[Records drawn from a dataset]
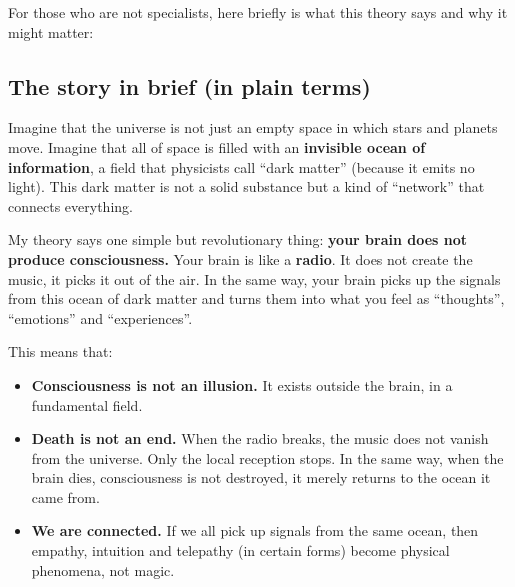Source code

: \documentclass[11pt,a4paper]{article}
\begin{document}
For those who are not specialists, here briefly is what this theory says and why it might matter:

\subsection{The story in brief (in plain terms)}
Imagine that the universe is not just an empty space in which stars and planets move. Imagine that all of space is filled with an \textbf{invisible ocean of information}, a field that physicists call ``dark matter'' (because it emits no light). This dark matter is not a solid substance but a kind of ``network'' that connects everything.

My theory says one simple but revolutionary thing: \textbf{your brain does not produce consciousness.} Your brain is like a \textbf{radio}. It does not create the music, it picks it out of the air. In the same way, your brain picks up the signals from this ocean of dark matter and turns them into what you feel as ``thoughts'', ``emotions'' and ``experiences''.

This means that:
\begin{itemize}
    \item \textbf{Consciousness is not an illusion.} It exists outside the brain, in a fundamental field.
    \item \textbf{Death is not an end.} When the radio breaks, the music does not vanish from the universe. Only the local reception stops. In the same way, when the brain dies, consciousness is not destroyed, it merely returns to the ocean it came from.
    \item \textbf{We are connected.} If we all pick up signals from the same ocean, then empathy, intuition and telepathy (in certain forms) become physical phenomena, not magic.
\end{itemize}
\end{document}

**Exercise requirements:**
Output each record above word for word, leaving out images.

**Answer below:**
Source code

: \documentclass[11pt,a4paper]{article}
\begin{document}
For those who are not specialists, here briefly is what this theory says and why it might matter:

\subsection{The story in brief (in plain terms)}
Imagine that the universe is not just an empty space in which stars and planets move. Imagine that all of space is filled with an \textbf{invisible ocean of information}, a field that physicists call ``dark matter'' (because it emits no light). This dark matter is not a solid substance but a kind of ``network'' that connects everything.

My theory says one simple but revolutionary thing: \textbf{your brain does not produce consciousness.} Your brain is like a \textbf{radio}. It does not create the music, it picks it out of the air. In the same way, your brain picks up the signals from this ocean of dark matter and turns them into what you feel as ``thoughts'', ``emotions'' and ``experiences''.

This means that:
\begin{itemize}
    \item \textbf{Consciousness is not an illusion.} It exists outside the brain, in a fundamental field.
    \item \textbf{Death is not an end.} When the radio breaks, the music does not vanish from the universe. Only the local reception stops. In the same way, when the brain dies, consciousness is not destroyed, it merely returns to the ocean it came from.
    \item \textbf{We are connected.} If we all pick up signals from the same ocean, then empathy, intuition and telepathy (in certain forms) become physical phenomena, not magic.
\end{itemize}
\end{document}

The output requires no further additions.